Is It Mitt Romney's Problem that Mormons Posthumously Baptize Dead People?
"It's bad that Mormons posthumously baptized Daniel Pearl. It is far far far worse that radical Islamists beheaded him," the New York Daily News' Josh Greenman tweeted this afternoon. That remark is a response to a report from the Boston Globe that a Mormon congregation in Idaho baptized the murdered reporter in 2011:
Members of the Mormon Church last year posthumously baptized Daniel Pearl, the Wall Street Journal reporter who was captured and killed by terrorists in Pakistan shortly after the Sept. 11 attacks, according to records uncovered by a researcher in Utah.
Helen Radkey, an excommunicated Mormon who combs through the church's archives, said that records indicate Pearl, who was Jewish, was baptized by proxy on June 1, 2011 at a Mormon temple in Twin Falls, Idaho.
Mormons baptize deceased Jews and members of other religions as part of a rite intended to give them access to salvation.
But the practice has stirred outrage among some Jewish leaders. In 1995, the church, after meeting with Jewish leaders, agreed to stop baptizing Holocaust victims. Current church policy encourages church members to baptize their ancestors, but does not explicitly forbid the baptism of deceased Jews and people of other faiths.
Back when I was a Charismatic Episcopalian, the bombing of Baghdad brought me to tears, as I imagined the number of Muslims who would die that night without having accepted Jesus Christ as their Lord and Savior.

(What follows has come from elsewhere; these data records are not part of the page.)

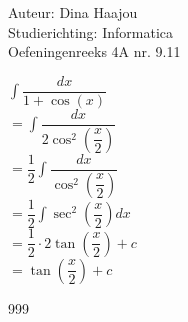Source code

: \documentclass[a4paper]{article}
\begin{document}
\normalsize

\noindent \large Auteur: Dina Haajou \\
\noindent \large Studierichting: Informatica \\
\noindent \large Oefeningenreeks 4A nr. 9.11 \\

\medskip

\normalsize

$\displaystyle \int \dfrac{dx}{1 + \cos(x)}$ \\

$= \displaystyle \int \dfrac{dx}{2\cos^2\left(\dfrac{x}{2}\right)}$ \\

$= \dfrac{1}{2} \displaystyle \int \dfrac{dx}{\cos^2\left(\dfrac{x}{2}\right)}$ \\

$= \dfrac{1}{2} \displaystyle \int \sec^2\left(\dfrac{x}{2}\right) dx$ \\

$= \dfrac{1}{2} \cdot 2 \tan\left(\dfrac{x}{2}\right) + c$ \\

$= \tan\left(\dfrac{x}{2}\right) + c$ \\

\begin{thebibliography}{999}
\end{thebibliography}
\end{document}
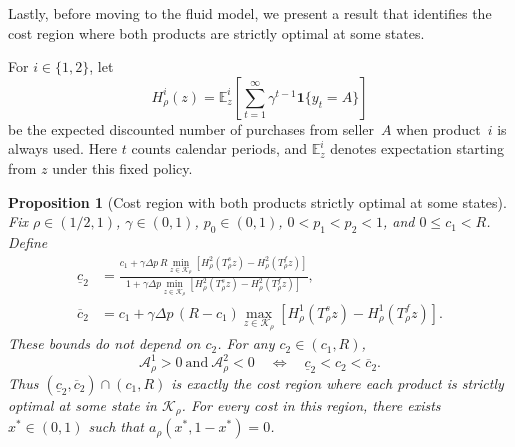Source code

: \documentclass[11pt]{article}
\newcommand{\E}{\mathbb E}
\newcommand{\Ind}[1]{\mathbf 1\{#1\}}
\newtheorem{proposition}{Proposition}
\begin{document}
Lastly, before moving to the fluid model, we present a result that identifies the cost region where both products are strictly optimal at some states.

For $i\in\{1,2\}$, let
\begin{equation}
H_\rho^i(z)
=\E_z^i\left[\sum_{t=1}^{\infty}\gamma^{t-1}\Ind{y_t=A}\right]
\end{equation}
be the expected discounted number of purchases from seller~$A$ when
product~$i$ is always used. Here $t$ counts calendar periods, and
$\E_z^i$ denotes expectation starting from $z$ under this fixed policy.

\begin{proposition}[Cost region with both products strictly optimal at some states]
\label{prop:cost-region}
Fix $\rho\in(1/2,1)$, $\gamma\in(0,1)$, $p_0\in(0,1)$,
$0<p_1<p_2<1$, and $0\leq c_1<R$. Define
\begin{align*}
\underline c_2
&=\frac{
 c_1+\gamma\Delta p\,R
 \displaystyle\min_{z\in\mathcal K_\rho}
 \left[H_\rho^2(T_\rho^s z)-H_\rho^2(T_\rho^f z)\right]
}{
 1+\gamma\Delta p
 \displaystyle\min_{z\in\mathcal K_\rho}
 \left[H_\rho^2(T_\rho^s z)-H_\rho^2(T_\rho^f z)\right]
},\\[1ex]
\overline c_2
&=c_1+\gamma\Delta p\,(R-c_1)
\max_{z\in\mathcal K_\rho}
\left[H_\rho^1(T_\rho^s z)-H_\rho^1(T_\rho^f z)\right].
\end{align*}
These bounds do not depend on $c_2$. For any $c_2\in(c_1,R)$,
\begin{equation}
\mathcal A_\rho^1>0\ \text{and}\ \mathcal A_\rho^2<0
\quad\Longleftrightarrow\quad
\underline c_2<c_2<\overline c_2.
\end{equation}
Thus $(\underline c_2,\overline c_2)\cap(c_1,R)$ is exactly the cost
region where each product is strictly optimal at some state in
$\mathcal K_\rho$. For every cost in this region, there exists
$x^*\in(0,1)$ such that $a_\rho(x^*,1-x^*)=0$.
\end{proposition}
\end{document}
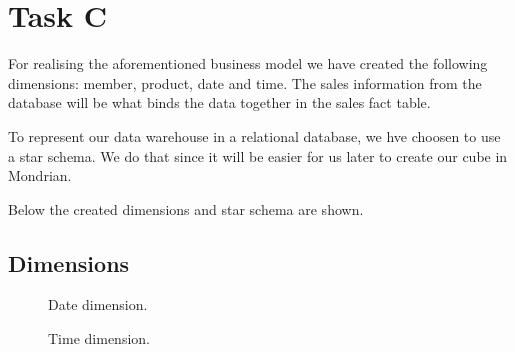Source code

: \section{Task C}
For realising the aforementioned business model we have created the following dimensions:
member, product, date and time.
The sales information from the database will be what binds the data together in the sales fact table. 

To represent our data warehouse in a relational database, we hve choosen to use a star schema.
We do that since it will be easier for us later to create our cube in Mondrian.

Below the created dimensions and star schema are shown.



\subsection{Dimensions}

\begin{figure}[H]
    \centering
    \begin{minipage}[b]{0.4\textwidth}
        \caption{Date dimension.}
        \label{fig:date_dim}
    \end{minipage}
    \begin{minipage}[b]{0.4\textwidth}
        \caption{Time dimension.}
        \label{fig:time_dim}
    \end{minipage}
\end{figure}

An agnostic now, I can still sympathize with the Mormons: In religious traditions that claim a monopoly on salvation, praying for nonbelievers is both a non-negotiable duty and an act of charity.
If you don't believe their teachings, of course, these symbolic rites can feel like insults. But is it actually bad that Mormons posthumously baptize members of other sects? Who, exactly, is harmed by that act? Certainly not Pearl. In fact, if the Mormons have a monopoly on salvation, Pearl stands to benefit. If they don't, no harm done. His fellow Jews may feel insulted that Mormons think Pearl needed an assist, but that sword cuts both ways. Orthodox Jews have rules that prevent interfaith families from being buried together. I can imagine scenarios in which that would feel like a complete slap in the face. But Jews who abide by these laws don't see them as insulting:
"We bury our people with our people," said Rabbi Moshe Tendler, a rosh yeshiva at the Modern Orthodox Rabbi Isaac Elchanan Theological Seminary at Yeshiva University. "We maintain our social relationships after death as well, hence we bury Jews with Jews. We don't bury Jews with non-Jews because we don't have a social relationship with them," he said, referring to communal obligations among Jews.
"The main thing is it shouldn't be looked upon as a derogatory view of other religions," Tendler said. "It's a highly personal, family concept."
I don't mean to conflate the two practices (posthumous baptism, like Mormonism, is inclusive; segregated burial, like some forms of Judaism, is exlusive), but they are similar in that neither harms the dead or the living.
And while I certainly don't mean to suggest that any religious group should wave a white flag, I do think it's odd that anyone would ask Mitt Romney to condemn his church's harmless traditions, which the Holocaust survivor Elie Wiesel has done. Not only is Pearl's posthumous baptism a non-issue compared to his capture and horrific execution, there are far more substantial reasons to put Romney's feet to the fire.
Commentary's Bethany Shondark has alerted to me a piece by Globe columnist Jeff Jacoby that's also worth your time:
In Judaism, conversion after death is a concept without meaning; no after-the-fact rites in this world can possibly change the Jewishness of the men, women, children, and babies whom the Nazis, in their obsessive hatred, singled out for extermination. I found the Mormons' belief eccentric, not offensive. By my lights, their efforts to make salvation available to millions of deceased strangers were ineffectual. But plainly they were sincere, and intended as a kindness.